Question 29: Prove that the lines r = i + j – k + λ (3i – j) and r = 4i – k + μ (2i + 3k) are intersecting, also find the point of intersection.

Solution:

The position vectors of arbitrary points on the given lines are

(i + j – k) + λ (3i – j) = (3λ + 1)i + (1 – λ) j – k

If the lines intersect, then they have a common point. So, for some values of λ and μ,

(3λ + 1) i + (1 – λ) j – k = (2μ + 4)i + 0j + (3μ – 1)k

(3λ + 1) = (2μ + 4); 1 – λ = 0; -1 = (3μ – 1)

Solving the last two of these three equations, λ = 1 and μ = 0.

These values of λ and m satisfy the first equation.

So, the given lines intersect.

Putting λ = 1 in first line,

r = (i + j – k) + (3i – j) = 4i + 0j – k which is the position vector of the point of intersection.

Thus, the coordinates of the point of intersection are (4, 0, −1).

Question 30: [a] Bag A contains 3 red and 4 black balls and bag B contains 4 red and 5 black balls. One ball transferred from bag A to bag B and then a ball is drawn from bag B. The ball so drawn is found to be red in colour. Find the probability that the transferred ball is black.

OR

[b] Two cards are drawn successively with replacement from a well-shuffled deck of 52 cards. Find the probability distribution and mean of the number of aces.

Solution:

[a] Total number of balls in bag 1 = 7

Total number of balls in bag 2 = 9

Let E1 denote the event that a red ball is transferred from bag 1 to bag 2 and E2 denote the event that a black ball is transferred from bag 1 to bag 2.

P (E1) = 3 / 7

P (E2) = 4 / 7

Let A denote the event that the ball drawn is red.

When a red ball is transferred from bag 1 to bag 2,

P (A / E1) = 5 / 10 = 1 / 2

When a black ball is transferred from bag 1 to bag 2,

P (A / E2) = 4 / 10 = 2 / 5

The probability that the transferred ball is black is denoted as P (E2 / A)

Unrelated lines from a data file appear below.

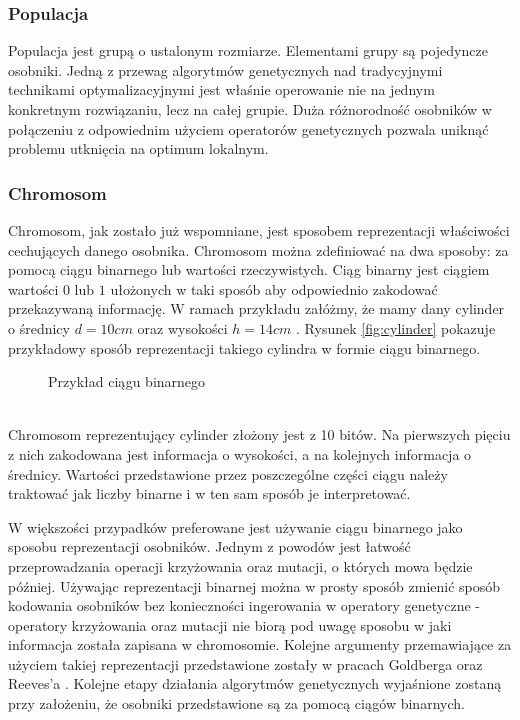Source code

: \documentclass[twoside]{iisthesis}
\begin{document}
\subsubsection{Populacja}
Populacja jest grupą o ustalonym rozmiarze. Elementami grupy są pojedyncze osobniki. Jedną z przewag algorytmów genetycznych nad tradycyjnymi technikami optymalizacyjnymi jest właśnie operowanie nie na jednym konkretnym rozwiązaniu, lecz na całej grupie. Duża różnorodność osobników w połączeniu z odpowiednim użyciem operatorów genetycznych pozwala uniknąć problemu utknięcia na optimum lokalnym.
\subsubsection{Chromosom}
Chromosom, jak zostało już wspomniane, jest sposobem reprezentacji właściwości cechujących danego osobnika. Chromosom można zdefiniować na dwa sposoby: za pomocą ciągu binarnego lub wartości rzeczywistych. Ciąg binarny jest ciągiem wartości $0$ lub $1$ ułożonych w taki sposób aby odpowiednio zakodować przekazywaną informację. W ramach przykładu załóżmy, że mamy dany cylinder o średnicy $d = 10 cm$ oraz wysokości $h = 14 cm$ \cite{book}. Rysunek \eqref{fig:cylinder} pokazuje przykładowy sposób reprezentacji takiego cylindra w formie ciągu binarnego. 
\begin{figure}[!htb]
	\centering
	\caption{Przykład ciągu binarnego}
	\label{fig:cylinder}
\end{figure}
\\Chromosom reprezentujący cylinder złożony jest z 10 bitów. Na pierwszych pięciu z nich zakodowana jest informacja o wysokości, a na kolejnych informacja o średnicy. Wartości przedstawione przez poszczególne części ciągu należy traktować jak liczby binarne i w ten sam sposób je interpretować.

W większości przypadków preferowane jest używanie ciągu binarnego jako sposobu reprezentacji osobników. Jednym z powodów jest łatwość przeprowadzania operacji krzyżowania oraz mutacji, o których mowa będzie później. Używając reprezentacji binarnej można w prosty sposób zmienić sposób kodowania osobników bez konieczności ingerowania w operatory genetyczne - operatory krzyżowania oraz mutacji nie biorą pod uwagę sposobu w jaki informacja została zapisana w chromosomie. Kolejne argumenty przemawiające za użyciem takiej reprezentacji przedstawione zostały w pracach Goldberga \cite{goldberg} oraz Reeves'a \cite{reeves}. Kolejne etapy działania algorytmów genetycznych wyjaśnione zostaną przy założeniu, że osobniki przedstawione są za pomocą ciągów binarnych.
\end{document}
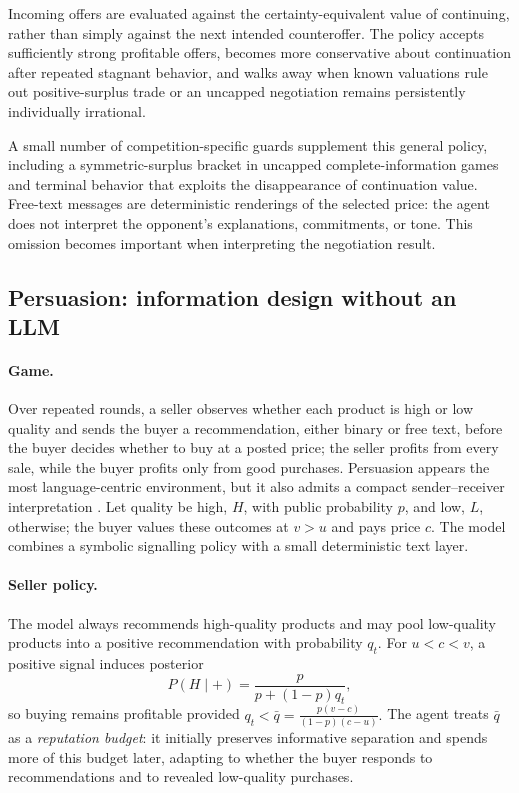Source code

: \documentclass{article}
\begin{document}
Incoming offers are evaluated against the certainty-equivalent value of continuing, rather than simply against the next intended counteroffer.
The policy accepts sufficiently strong profitable offers, becomes more conservative about continuation after repeated stagnant behavior, and walks away when known valuations rule out positive-surplus trade or an uncapped negotiation remains persistently individually irrational.

A small number of competition-specific guards supplement this general policy, including a symmetric-surplus bracket in uncapped complete-information games and terminal behavior that exploits the disappearance of continuation value.
Free-text messages are deterministic renderings of the selected price: the agent does not interpret the opponent's explanations, commitments, or tone.
This omission becomes important when interpreting the negotiation result.

\subsection{Persuasion: information design without an LLM}

\paragraph{Game.}
Over repeated rounds, a seller observes whether each product is high or low quality and sends the buyer a recommendation, either binary or free text, before the buyer decides whether to buy at a posted price; the seller profits from every sale, while the buyer profits only from good purchases.
Persuasion appears the most language-centric environment, but it also admits a compact sender--receiver interpretation \citep{kamenica2011bayesian,crawford1982strategic}.
Let quality be high, $H$, with public probability $p$, and low, $L$, otherwise; the buyer values these outcomes at $v>u$ and pays price $c$.
The model combines a symbolic signalling policy with a small deterministic text layer.

\paragraph{Seller policy.}
The model always recommends high-quality products and may pool low-quality products into a positive recommendation with probability $q_t$.
For $u<c<v$, a positive signal induces posterior
\[
    P(H\mid+)=\frac{p}{p+(1-p)q_t},
\]
so buying remains profitable provided
\(
    q_t < \bar q
    = \frac{p(v-c)}{(1-p)(c-u)}.
    \label{eq:pooling-cap}
\)
The agent treats $\bar q$ as a \emph{reputation budget}: it initially preserves informative separation and spends more of this budget later, adapting to whether the buyer responds to recommendations and to revealed low-quality purchases.
\end{document}
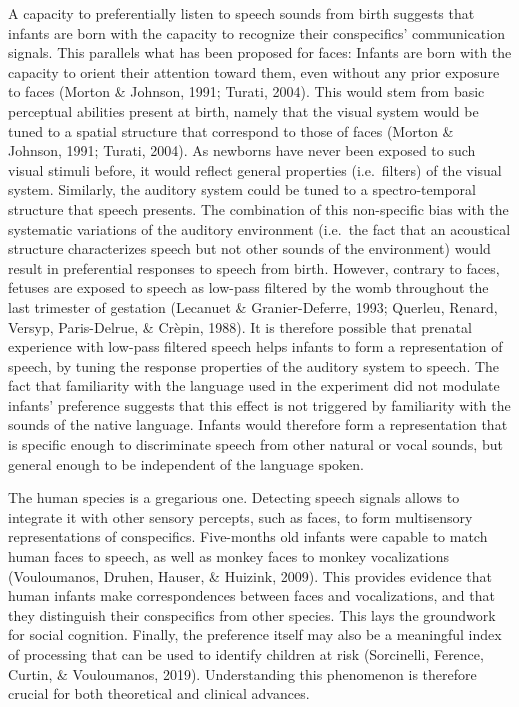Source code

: \documentclass[
  english,
  man]{apa6}
\begin{document}
A capacity to preferentially listen to speech sounds from birth suggests that infants are born with the capacity to recognize their conspecifics' communication signals. This parallels what has been proposed for faces: Infants are born with the capacity to orient their attention toward them, even without any prior exposure to faces (Morton \& Johnson, 1991; Turati, 2004). This would stem from basic perceptual abilities present at birth, namely that the visual system would be tuned to a spatial structure that correspond to those of faces (Morton \& Johnson, 1991; Turati, 2004). As newborns have never been exposed to such visual stimuli before, it would reflect general properties (i.e.~filters) of the visual system. Similarly, the auditory system could be tuned to a spectro-temporal structure that speech presents. The combination of this non-specific bias with the systematic variations of the auditory environment (i.e.~the fact that an acoustical structure characterizes speech but not other sounds of the environment) would result in preferential responses to speech from birth. However, contrary to faces, fetuses are exposed to speech as low-pass filtered by the womb throughout the last trimester of gestation (Lecanuet \& Granier-Deferre, 1993; Querleu, Renard, Versyp, Paris-Delrue, \& Crèpin, 1988). It is therefore possible that prenatal experience with low-pass filtered speech helps infants to form a representation of speech, by tuning the response properties of the auditory system to speech.
The fact that familiarity with the language used in the experiment did not modulate infants' preference suggests that this effect is not triggered by familiarity with the sounds of the native language. Infants would therefore form a representation that is specific enough to discriminate speech from other natural or vocal sounds, but general enough to be independent of the language spoken.

The human species is a gregarious one. Detecting speech signals allows to integrate it with other sensory percepts, such as faces, to form multisensory representations of conspecifics. Five-months old infants were capable to match human faces to speech, as well as monkey faces to monkey vocalizations (Vouloumanos, Druhen, Hauser, \& Huizink, 2009). This provides evidence that human infants make correspondences between faces and vocalizations, and that they distinguish their conspecifics from other species. This lays the groundwork for social cognition. Finally, the preference itself may also be a meaningful index of processing that can be used to identify children at risk (Sorcinelli, Ference, Curtin, \& Vouloumanos, 2019). Understanding this phenomenon is therefore crucial for both theoretical and clinical advances.
\end{document}
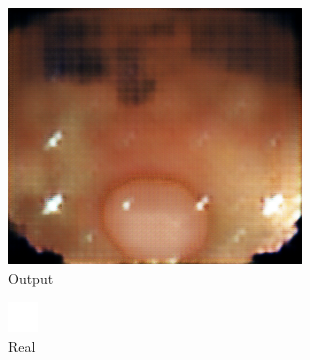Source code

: \begin{figure}
\begin{subfigure}{.19\textwidth}
		\includegraphics[width=.9\linewidth]{img/results/btoa_output}
		\caption{Output}
	\end{subfigure}
	\begin{subfigure}{.19\textwidth}
		\centering
		\includegraphics[width=.9\linewidth,interpolate=false]{img/results/btoa_real}
		\caption{Real}
	\end{subfigure}
	\begin{subfigure}{.19\textwidth}
		\centering

\end{subfigure}
\end{figure}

=> P(E2 /A) = {P (E2) * P (A / E2)} / {P (E1) * P (A / E1) + P (E2) * P (A / E2)}

= {4 / 7 * 2 / 5} / {3 / 7 * 1 / 2 + 4 / 7 * 2 / 5}

= (8 / 5) / (3 / 2 + 8 / 5)

= (8 / 5) / {(15 + 16) / 10}

= (8 / 5) / (31 / 10)

= (8 * 10) / (5 * 31)

= (8 * 2) / 31

= 16 / 31

The probability that the transferred ball is black is 16 / 31.

OR

[b] Let X be the random variable.

X = number of aces obtained in 2 draws.

X = 0, 1, 2

Probability of drawing an ace card = 4 / 52 = 1 / 13

Probability of drawing a non-ace card = 48 / 52 = 12 / 13

P (X = 0) = (1 / 13) (12 / 13) = (12 / 169)

P (X = 1) = (1 / 13) (12 / 13) + (1 / 13) (12 / 13) = 24 / 169

P (X = 2) = (1 / 13) (1 / 13) = 1 / 169

Now, the mean of the number of aces is given by np

= 2 * (1 / 13)

= 2 / 13